- Also known as: SOTS
- Origin: Pittsburgh, Pennsylvania, U.S.
- Genres: Deathcore
- Years active: 2014–present
- Labels: Unique Leader; Century Media;
- Spinoffs: Immortal Disfigurement
- Members: Bobby Crow; David Simonich; Michael Cassese; Carl Schulz;
- Past members: Collin Barker; Rodney Fabiann; CJ McCreery; Jimmy Pino; Cory Smarsh; Jacob Toy; Jeff Russo;

= Signs of the Swarm =

American deathcore band

Signs of the Swarm is an American deathcore band from Pittsburgh, Pennsylvania, formed in 2014. The band has released six studio albums, and consists of drummer Bobby Crow, vocalist David Simonich, guitarist Carl Schulz and bassist Michael Cassese.

== History ==

===Formation, Senseless Order, and The Disfigurement of Existence (2014–2018)===
Signs of the Swarm was founded in 2014 with the initial lineup of vocalist CJ McCreery, guitarists Rodney Fabiann and Jacob Toy, bassist Collin Barker, and drummer Bobby Crow. Fabiann's departure saw Cory Smarsh joining the band as the new rhythm guitarist in January 2015.

Their debut full-length album, entitled Senseless Order, was released on April 29, 2016. The album drew influence from brutal death metal and slam. Senseless Order was mostly self-recorded and therefore received mixed reviews, but allowed the band to find their footing. Later that same year, they signed with Unique Leader Records.

Following the album's release, Bobby departed the band. Lineup changes followed which saw Jimmy Pino replaced Crow as drummer. Crow's departure was short lived as Collin too would depart from the band, this would see Crow returning to the band on bass. With this lineup, Signs of the Swarm released their second album, The Disfigurement of Existence, on November 3, 2017, their first release on Unique Leader. It was received positively by fans and it introduced the influences of black metal and hardcore, which would shape their sound going forward. The album's release was preceded by the single “Final Phase”, featuring guest vocals by Dickie Allen of Infant Annihilator.

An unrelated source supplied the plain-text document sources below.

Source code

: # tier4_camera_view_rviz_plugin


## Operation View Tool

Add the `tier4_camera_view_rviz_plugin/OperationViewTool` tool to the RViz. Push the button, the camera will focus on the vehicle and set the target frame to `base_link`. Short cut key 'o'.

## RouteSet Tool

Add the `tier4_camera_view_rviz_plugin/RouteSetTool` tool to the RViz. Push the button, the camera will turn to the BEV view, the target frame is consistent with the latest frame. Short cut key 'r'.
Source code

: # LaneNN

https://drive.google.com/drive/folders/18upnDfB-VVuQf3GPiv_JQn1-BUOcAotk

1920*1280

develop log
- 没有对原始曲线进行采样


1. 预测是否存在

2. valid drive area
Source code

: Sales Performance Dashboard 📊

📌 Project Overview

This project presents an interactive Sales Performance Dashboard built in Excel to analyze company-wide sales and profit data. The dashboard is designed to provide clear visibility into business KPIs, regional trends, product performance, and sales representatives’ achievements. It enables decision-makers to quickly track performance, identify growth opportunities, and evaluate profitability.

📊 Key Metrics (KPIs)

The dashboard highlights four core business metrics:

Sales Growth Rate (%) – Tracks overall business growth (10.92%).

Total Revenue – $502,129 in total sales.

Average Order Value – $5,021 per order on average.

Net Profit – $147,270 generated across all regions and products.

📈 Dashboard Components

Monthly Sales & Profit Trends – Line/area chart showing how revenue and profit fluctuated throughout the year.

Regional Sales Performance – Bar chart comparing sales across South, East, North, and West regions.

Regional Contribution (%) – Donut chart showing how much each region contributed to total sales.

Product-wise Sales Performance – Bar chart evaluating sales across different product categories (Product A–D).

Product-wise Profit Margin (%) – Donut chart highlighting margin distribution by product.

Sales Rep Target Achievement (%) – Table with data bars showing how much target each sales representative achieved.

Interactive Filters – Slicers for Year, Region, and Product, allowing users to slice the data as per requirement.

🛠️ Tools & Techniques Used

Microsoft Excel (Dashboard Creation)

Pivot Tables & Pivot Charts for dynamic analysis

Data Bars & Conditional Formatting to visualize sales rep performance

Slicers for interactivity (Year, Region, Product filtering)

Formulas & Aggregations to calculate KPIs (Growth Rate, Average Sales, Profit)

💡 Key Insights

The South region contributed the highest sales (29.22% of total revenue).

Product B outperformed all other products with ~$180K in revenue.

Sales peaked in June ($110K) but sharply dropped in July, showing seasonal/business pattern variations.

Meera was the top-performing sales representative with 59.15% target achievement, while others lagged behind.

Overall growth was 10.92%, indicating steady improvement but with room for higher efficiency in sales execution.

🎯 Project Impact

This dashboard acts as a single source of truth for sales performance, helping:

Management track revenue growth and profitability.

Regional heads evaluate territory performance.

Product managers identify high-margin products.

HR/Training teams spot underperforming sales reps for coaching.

===Departure of CJ McCreery and Vital Deprivation (2018–2020)===
In 2018, vocalist CJ McCreery departed Signs of the Swarm to join New Jersey–based deathcore act Lorna Shore, after their vocalist, Tom Barber, departed to join Chelsea Grin. The band issued a statement addressing McCreery's departure, saying the decision was mutual and stating "we wish him the best of luck in his future endeavors." They were briefly supported by Improvidence vocalist David Simonich and ex-Beyond Deviation vocalist Matthew Krawchuk while on tour with bands such as Traitors, Aborted, and Lorna Shore. Simonich would be announced as their permanent vocalist later that year.

Signs of the Swarm's third album, entitled Vital Deprivation, was released on October 11, 2019, serving as Simonich's debut with them as well as drummer Jimmy Pino's last album with them. It continued the sound they had previously explored on The Disfigurement of Existence. Some reviews were mixed, stating that the vocals drowned out the music in the mix. Pino departed the band early the next year, causing another change which saw Jacob Toy switch to playing bass, and Bobby Crow return to his original position as drummer.

===Absolvere and line-up changes (2020–2022)===
During the course of the COVID-19 pandemic, Signs of the Swarm released two non-album singles. The first, “Pernicious”, was released on October 20, 2020. The second, titled “The Collection”, was released on February 5, 2021, and featured guest vocals from Matt Honeycutt and Nick Arthur, of Kublai Khan and Molotov Solution, respectively. It would also be the first to feature new guitarist Jeff Russo (who used to be Improvidence with David Simonich), who joined the band full-time in early 2021 after initially being contacted to tour with them in 2020. Russo would also be involved in writing and recording their upcoming fourth album, according to a statement published later in the year.

On June 29, 2021, they announced their fourth studio album, Absolvere, which released on September 24, 2021, and premiered its first single and music video, “Totem”. About a month later on July 27, they released a second single, “Hollow Prison”, featuring Alex Erian of Despised Icon as a guest vocalist.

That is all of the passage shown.